I hope the next EDSF have a color like Metal Rock. I love the EDSF formula.  I def don't want the new Metal Rock to be like the old MSFs... Chunky and glittery


----------



## mslovelylady (Jul 30, 2014)

Would love to purchase metal rock!! One day lol


----------



## Lafemmenoire1 (Aug 4, 2014)

I'm waiting too..I need it


----------



## Snouks (Aug 8, 2014)

I just got mine and on my cheeks by itself it a no-no.I might use it as a eye shadow or to contour my cheeks only


----------



## DILLIGAF (Aug 8, 2014)

Snouks said:


> I just got mine and on my cheeks by itself it a no-no.I might use it as a eye shadow or to contour my cheeks only


  I use it mainly on my eyes. You may even call it the biggest eyeshadow I own.


----------



## MzBrownBeauty (Aug 8, 2014)

DILLIGAF said:


> I use it mainly on my eyes. You may even call it the biggest eyeshadow I own.


  I was wondering how anyone was able to use it on their cheeks...lol. It looks darker than exotic amber and that made my cheeks look muddy.


----------



## DILLIGAF (Aug 8, 2014)

MzBrownBeauty said:


> I was wondering how anyone was able to use it on their cheeks...lol. It looks darker than exotic amber and that made my cheeks look muddy.


  For me it was a bit too glittery for my face. I like subtle shimmer not full on GLITTER or SHINE. Like someone else mentioned this would be a lovely color for an EDSF. In that formula I wouldn't think twice about putting it on my cheeks.


----------



## MzBrownBeauty (Aug 8, 2014)

DILLIGAF said:


> For me it was a bit too glittery for my face. I like subtle shimmer not full on GLITTER or SHINE. Like someone else mentioned this would be a lovely color for an EDSF. In that formula I wouldn't think twice about putting it on my cheeks.


  Ohhhhh okay....I thought the reason it didn't work was because of the darker shade never even thought about the glitter but I haven't seen it in person. I also prefer a more delicate shimmer.


----------



## sagehen (Aug 8, 2014)

MzBrownBeauty said:


> Ohhhhh okay....I thought the reason it didn't work was because of the darker shade never even thought about the glitter but I haven't seen it in person. I also prefer a more delicate shimmer.

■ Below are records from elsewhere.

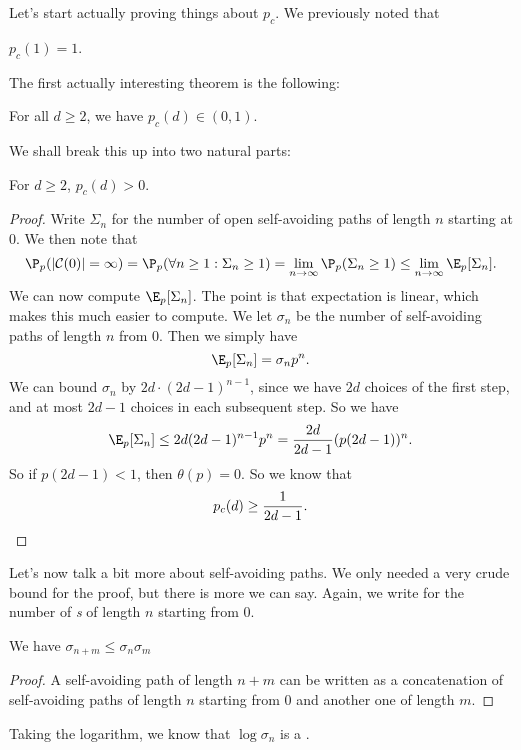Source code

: \documentclass[a4paper]{article}
\begin{document}
Let's start actually proving things about $p_c$. We previously noted that
\begin{prop}
  $p_c(1) = 1$.
\end{prop}

The first actually interesting theorem is the following:
\begin{thm}
  For all $d \geq 2$, we have $p_c(d) \in (0, 1)$.
\end{thm}

We shall break this up into two natural parts:
\begin{lemma}
  For $d \geq 2$, $p_c(d) > 0$.
\end{lemma}

\begin{proof}
  Write $\Sigma_n$ for the number of open self-avoiding paths of length $n$ starting at $0$. We then note that
  \[
    \P_p(|\mathcal{C}(0)| = \infty) = \P_p(\forall n \geq 1: \Sigma_n \geq 1) = \lim_{n \to \infty} \P_p(\Sigma_n \geq 1) \leq \lim_{n \to \infty} \E_p[\Sigma_n].
  \]
  We can now compute $\E_p[\Sigma_n]$. The point is that expectation is linear, which makes this much easier to compute. We let $\sigma_n$ be the number of self-avoiding paths of length $n$ from $0$. Then we simply have
  \[
    \E_p[\Sigma_n] = \sigma_n p^n.
  \]
  We can bound $\sigma_n$ by $2d \cdot (2d - 1)^{n - 1}$, since we have $2d$ choices of the first step, and at most $2d - 1$ choices in each subsequent step. So we have
  \[
    \E_p[\Sigma_n] \leq 2d (2d - 1)^{n - 1} p^n = \frac{2d}{2d - 1} (p(2d - 1))^n.
  \]
  So if $p (2d - 1) < 1$, then $\theta(p) = 0$. So we know that
  \[
    p_c(d) \geq \frac{1}{2d - 1}.\qedhere
  \]
\end{proof}

Let's now talk a bit more about self-avoiding paths. We only needed a very crude bound for the proof, but there is more we can say. Again, we write  for the number of \emph{s} of length $n$ starting from $0$.

\begin{lemma}
  We have $\sigma_{n + m} \leq \sigma_n \sigma_m$
\end{lemma}

\begin{proof}
  A self-avoiding path of length $n + m$ can be written as a concatenation of self-avoiding paths of length $n$ starting from $0$ and another one of length $m$.
\end{proof}
Taking the logarithm, we know that $\log \sigma_n$ is a .
\end{document}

  Giiiirrrl, Metal Rock was a glitter BOMB for sure.


----------



## Snouks (Aug 8, 2014)

, metal rock is a glitter bomb  lol.
  I tried it on as an eyeshadow like another poster recommended and i didnt like it at all ( maybe i need to apply a base first to make the color pop maybe?).I dont know what to do with it at this point.....


----------



## DILLIGAF (Aug 8, 2014)

Snouks said:


> , metal rock is a glitter bomb  lol.
> I tried it on as an eyeshadow like another poster recommended and i didnt like it at all ( maybe i need to apply a base first to make the color pop maybe?).I dont know what to do with it at this point.....

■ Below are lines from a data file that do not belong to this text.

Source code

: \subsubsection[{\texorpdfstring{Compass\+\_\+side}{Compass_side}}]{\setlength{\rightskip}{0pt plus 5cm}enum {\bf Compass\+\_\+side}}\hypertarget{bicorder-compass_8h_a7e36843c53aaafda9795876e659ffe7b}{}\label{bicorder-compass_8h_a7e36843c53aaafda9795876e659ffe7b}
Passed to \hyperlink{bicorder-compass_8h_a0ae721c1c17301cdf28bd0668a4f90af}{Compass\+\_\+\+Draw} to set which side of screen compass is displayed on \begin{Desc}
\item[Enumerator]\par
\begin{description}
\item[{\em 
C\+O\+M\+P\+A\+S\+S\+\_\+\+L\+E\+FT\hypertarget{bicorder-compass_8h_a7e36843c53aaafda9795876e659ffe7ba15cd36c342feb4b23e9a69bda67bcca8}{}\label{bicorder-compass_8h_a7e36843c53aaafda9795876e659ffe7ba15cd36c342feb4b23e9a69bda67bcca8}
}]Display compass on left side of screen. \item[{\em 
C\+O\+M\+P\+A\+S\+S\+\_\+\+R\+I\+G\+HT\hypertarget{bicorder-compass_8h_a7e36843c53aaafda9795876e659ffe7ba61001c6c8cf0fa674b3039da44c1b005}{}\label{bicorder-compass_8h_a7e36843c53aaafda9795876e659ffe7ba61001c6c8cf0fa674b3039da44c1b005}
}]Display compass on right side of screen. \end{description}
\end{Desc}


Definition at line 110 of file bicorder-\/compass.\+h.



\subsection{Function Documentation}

  I use a base and I think I'm going to try it with a glitter glue. Seriously if you can't make it work consider selling it here.


----------



## Taupelove (Aug 15, 2014)

After all i went through to get it, i barely reach for my metal rock, but i'm still glad i have it.


----------



## MACJunkie85 (Aug 16, 2014)

I wish I owned Metal Rock! I love glitter and I don't mind it on my face. lol! You metal rock owners are lucky! I wish Mac would bring it back!


----------



## Snouks (Aug 16, 2014)

I love glitters too....but on my eyes only lol


----------



## sagehen (Aug 18, 2014)

DILLIGAF said:


> Not as glittery you say?! I'm going to have to try it.

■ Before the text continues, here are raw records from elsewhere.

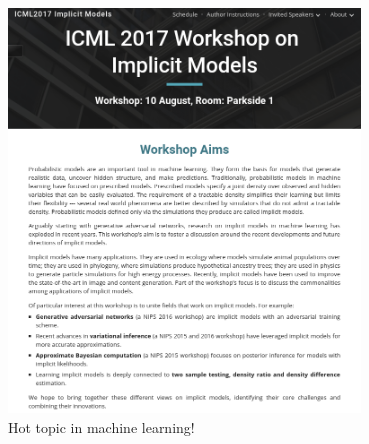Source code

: \documentclass{beamer}
\begin{document}
\begin{frame}
    \frametitle{}

    \begin{center}
        \includegraphics[width=0.7\textwidth]{figures/workshop.png}\\
        {\color{red} Hot topic in machine learning!}
    \end{center}
\end{frame}

%
\end{document}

  So, have you tried the Mandalay Dusk illuminating powder yet? Your thoughts on the comparison?  I was thinking about using the Mandalay Dusk as a bronzer one day and taking a fan brush and lightly dusing the Metal Rock atop. It's a slow day at work; these are the things I think about lol.


----------



## tamara4uelite (Mar 1, 2015)

Is anyone looking to sell their metal rock? I'm an nw45 and I've been looking for it EVERYWHERE!! I purchased one a few years ago on livejournal only to have someone steal it!!!!! Hope some of you who don't use it are willing to sell


----------



## Naynadine (Mar 1, 2015)

tamara4uelite said:


> Is anyone looking to sell their metal rock? I'm an nw45 and I've been looking for it EVERYWHERE!! I purchased one a few years ago on livejournal only to have someone steal it!!!!! Hope some of you who don't use it are willing to sell


  In-search-of requests are only allowed in the Clearance Bin:

Everything You Need To Know About Accessing The Clearance Bin


----------



## tamara4uelite (Mar 1, 2015)

Naynadine said:


> In-search-of requests are only allowed in the Clearance Bin:  Everything You Need To Know About Accessing The Clearance Bin


  OK thanks. Lol I'm only on my 6th post I got a long ways to go


----------



## amillion (Mar 3, 2015)

You may want to peruse blog sales. Every once in awhile I see someone selling one on Instagram but I wouldn't trust it on that platform.


----------



## Tknappe (Sep 6, 2016)

Glitta bomb.  And I paid big money for it.


----------